Source texts of formatted documents
◇ ◇ ◇ ◇ ◇ ◇ ◇
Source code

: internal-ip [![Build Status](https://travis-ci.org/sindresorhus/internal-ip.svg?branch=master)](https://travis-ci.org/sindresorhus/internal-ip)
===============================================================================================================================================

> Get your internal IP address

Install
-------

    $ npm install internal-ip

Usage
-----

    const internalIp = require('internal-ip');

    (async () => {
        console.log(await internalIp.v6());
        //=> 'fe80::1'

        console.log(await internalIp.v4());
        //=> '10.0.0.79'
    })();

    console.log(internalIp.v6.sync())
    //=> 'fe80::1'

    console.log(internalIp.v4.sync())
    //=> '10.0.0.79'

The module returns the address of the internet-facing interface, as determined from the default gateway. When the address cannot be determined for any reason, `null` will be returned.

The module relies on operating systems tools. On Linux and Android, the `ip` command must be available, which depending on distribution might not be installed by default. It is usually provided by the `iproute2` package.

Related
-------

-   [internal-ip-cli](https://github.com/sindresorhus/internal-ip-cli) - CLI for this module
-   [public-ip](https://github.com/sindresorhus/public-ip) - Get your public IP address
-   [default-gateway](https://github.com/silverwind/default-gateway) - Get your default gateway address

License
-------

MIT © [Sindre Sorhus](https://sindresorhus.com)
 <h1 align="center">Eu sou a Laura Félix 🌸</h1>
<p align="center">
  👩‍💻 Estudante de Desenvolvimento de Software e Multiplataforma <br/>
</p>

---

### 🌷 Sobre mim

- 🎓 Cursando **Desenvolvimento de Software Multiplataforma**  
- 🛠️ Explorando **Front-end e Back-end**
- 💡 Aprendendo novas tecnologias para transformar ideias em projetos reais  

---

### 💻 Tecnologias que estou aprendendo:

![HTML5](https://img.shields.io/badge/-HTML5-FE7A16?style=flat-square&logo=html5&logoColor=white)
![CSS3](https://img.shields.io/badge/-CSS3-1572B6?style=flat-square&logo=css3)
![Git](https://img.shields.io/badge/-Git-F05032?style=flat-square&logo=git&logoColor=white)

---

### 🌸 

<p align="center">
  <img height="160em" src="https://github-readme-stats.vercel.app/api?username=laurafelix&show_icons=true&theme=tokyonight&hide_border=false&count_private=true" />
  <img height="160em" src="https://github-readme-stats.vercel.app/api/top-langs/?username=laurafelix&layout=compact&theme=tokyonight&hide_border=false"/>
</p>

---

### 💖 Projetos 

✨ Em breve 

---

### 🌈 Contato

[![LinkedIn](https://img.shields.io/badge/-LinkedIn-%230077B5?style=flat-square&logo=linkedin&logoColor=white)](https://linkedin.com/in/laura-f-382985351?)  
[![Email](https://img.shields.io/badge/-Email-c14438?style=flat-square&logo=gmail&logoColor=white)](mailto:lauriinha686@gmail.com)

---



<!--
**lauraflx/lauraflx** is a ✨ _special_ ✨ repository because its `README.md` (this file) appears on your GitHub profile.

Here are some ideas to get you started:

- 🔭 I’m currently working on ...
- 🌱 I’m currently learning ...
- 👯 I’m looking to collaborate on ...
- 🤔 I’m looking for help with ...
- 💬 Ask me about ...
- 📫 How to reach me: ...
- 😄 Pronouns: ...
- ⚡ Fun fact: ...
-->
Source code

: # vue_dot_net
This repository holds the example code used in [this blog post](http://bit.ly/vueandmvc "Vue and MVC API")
◇ ◇ ◇ ◇ ◇ ◇ ◇
Assigned task: The full set of entries must be transcribed exactly.

Exercise response:
Source code

: internal-ip [![Build Status](https://travis-ci.org/sindresorhus/internal-ip.svg?branch=master)](https://travis-ci.org/sindresorhus/internal-ip)
===============================================================================================================================================

> Get your internal IP address

Install
-------

    $ npm install internal-ip

Usage
-----

    const internalIp = require('internal-ip');

    (async () => {
        console.log(await internalIp.v6());
        //=> 'fe80::1'

        console.log(await internalIp.v4());
        //=> '10.0.0.79'
    })();

    console.log(internalIp.v6.sync())
    //=> 'fe80::1'

    console.log(internalIp.v4.sync())
    //=> '10.0.0.79'

The module returns the address of the internet-facing interface, as determined from the default gateway. When the address cannot be determined for any reason, `null` will be returned.

The module relies on operating systems tools. On Linux and Android, the `ip` command must be available, which depending on distribution might not be installed by default. It is usually provided by the `iproute2` package.

Related
-------

-   [internal-ip-cli](https://github.com/sindresorhus/internal-ip-cli) - CLI for this module
-   [public-ip](https://github.com/sindresorhus/public-ip) - Get your public IP address
-   [default-gateway](https://github.com/silverwind/default-gateway) - Get your default gateway address

License
-------

MIT © [Sindre Sorhus](https://sindresorhus.com)
 <h1 align="center">Eu sou a Laura Félix 🌸</h1>
<p align="center">
  👩‍💻 Estudante de Desenvolvimento de Software e Multiplataforma <br/>
</p>

---

### 🌷 Sobre mim

- 🎓 Cursando **Desenvolvimento de Software Multiplataforma**  
- 🛠️ Explorando **Front-end e Back-end**
- 💡 Aprendendo novas tecnologias para transformar ideias em projetos reais  

---

### 💻 Tecnologias que estou aprendendo:

![HTML5](https://img.shields.io/badge/-HTML5-FE7A16?style=flat-square&logo=html5&logoColor=white)
![CSS3](https://img.shields.io/badge/-CSS3-1572B6?style=flat-square&logo=css3)
![Git](https://img.shields.io/badge/-Git-F05032?style=flat-square&logo=git&logoColor=white)

---

### 🌸 

<p align="center">
  <img height="160em" src="https://github-readme-stats.vercel.app/api?username=laurafelix&show_icons=true&theme=tokyonight&hide_border=false&count_private=true" />
  <img height="160em" src="https://github-readme-stats.vercel.app/api/top-langs/?username=laurafelix&layout=compact&theme=tokyonight&hide_border=false"/>
</p>

---

### 💖 Projetos 

✨ Em breve 

---

### 🌈 Contato

[![LinkedIn](https://img.shields.io/badge/-LinkedIn-%230077B5?style=flat-square&logo=linkedin&logoColor=white)](https://linkedin.com/in/laura-f-382985351?)  
[![Email](https://img.shields.io/badge/-Email-c14438?style=flat-square&logo=gmail&logoColor=white)](mailto:lauriinha686@gmail.com)

---



<!--
**lauraflx/lauraflx** is a ✨ _special_ ✨ repository because its `README.md` (this file) appears on your GitHub profile.

Here are some ideas to get you started:

- 🔭 I’m currently working on ...
- 🌱 I’m currently learning ...
- 👯 I’m looking to collaborate on ...
- 🤔 I’m looking for help with ...
- 💬 Ask me about ...
- 📫 How to reach me: ...
- 😄 Pronouns: ...
- ⚡ Fun fact: ...
-->
Source code

: # vue_dot_net
This repository holds the example code used in [this blog post](http://bit.ly/vueandmvc "Vue and MVC API")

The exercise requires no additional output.